[Work order] Go through the entries and copy every line that has the string "OvmfPkg" in it.

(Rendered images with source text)
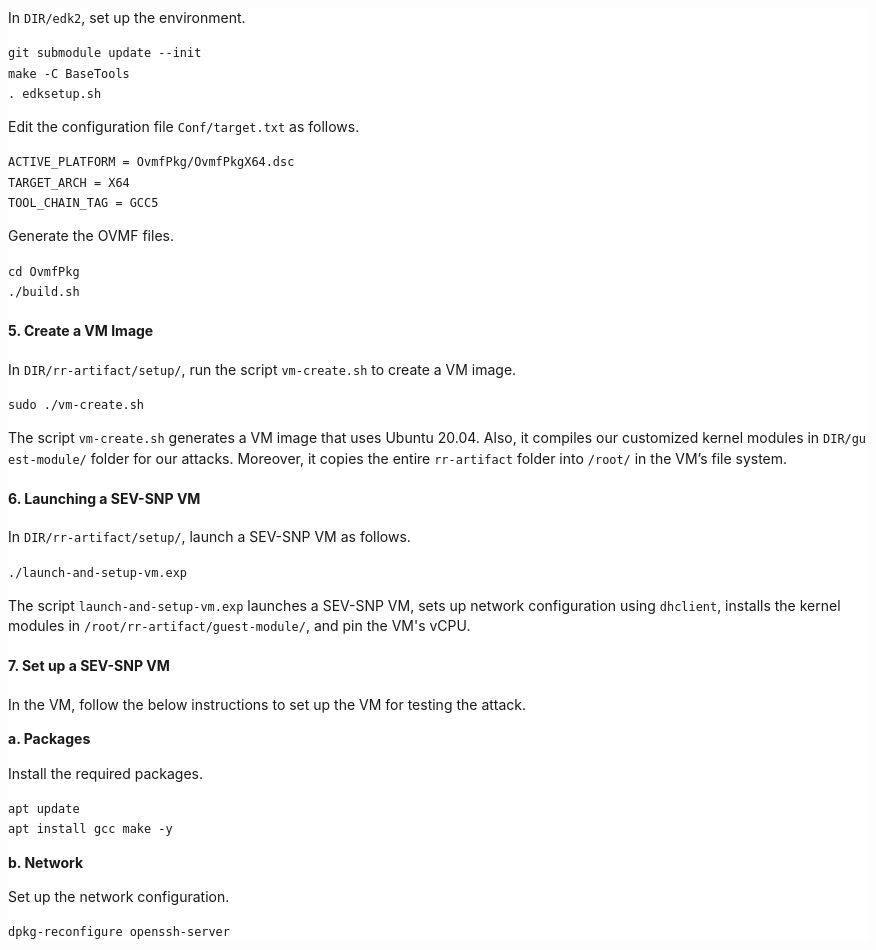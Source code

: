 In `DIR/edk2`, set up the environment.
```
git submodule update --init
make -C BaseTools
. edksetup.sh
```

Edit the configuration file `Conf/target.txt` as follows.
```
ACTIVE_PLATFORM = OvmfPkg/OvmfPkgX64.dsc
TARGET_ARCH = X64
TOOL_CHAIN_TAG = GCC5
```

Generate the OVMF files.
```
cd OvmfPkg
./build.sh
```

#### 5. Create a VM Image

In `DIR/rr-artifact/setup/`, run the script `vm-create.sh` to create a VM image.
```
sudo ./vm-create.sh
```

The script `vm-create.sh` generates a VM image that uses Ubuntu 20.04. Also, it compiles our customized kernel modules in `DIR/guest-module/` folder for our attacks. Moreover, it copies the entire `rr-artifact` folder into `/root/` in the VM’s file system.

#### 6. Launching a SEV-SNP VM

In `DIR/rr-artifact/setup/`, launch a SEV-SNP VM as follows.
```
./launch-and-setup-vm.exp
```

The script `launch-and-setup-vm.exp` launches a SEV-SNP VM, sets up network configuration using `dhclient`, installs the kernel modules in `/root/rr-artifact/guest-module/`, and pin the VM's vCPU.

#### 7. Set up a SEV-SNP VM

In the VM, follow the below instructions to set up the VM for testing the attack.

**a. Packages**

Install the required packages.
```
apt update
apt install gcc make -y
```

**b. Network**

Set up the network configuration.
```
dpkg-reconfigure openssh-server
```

[Solution for this task]
ACTIVE_PLATFORM = OvmfPkg/OvmfPkgX64.dsc
cd OvmfPkg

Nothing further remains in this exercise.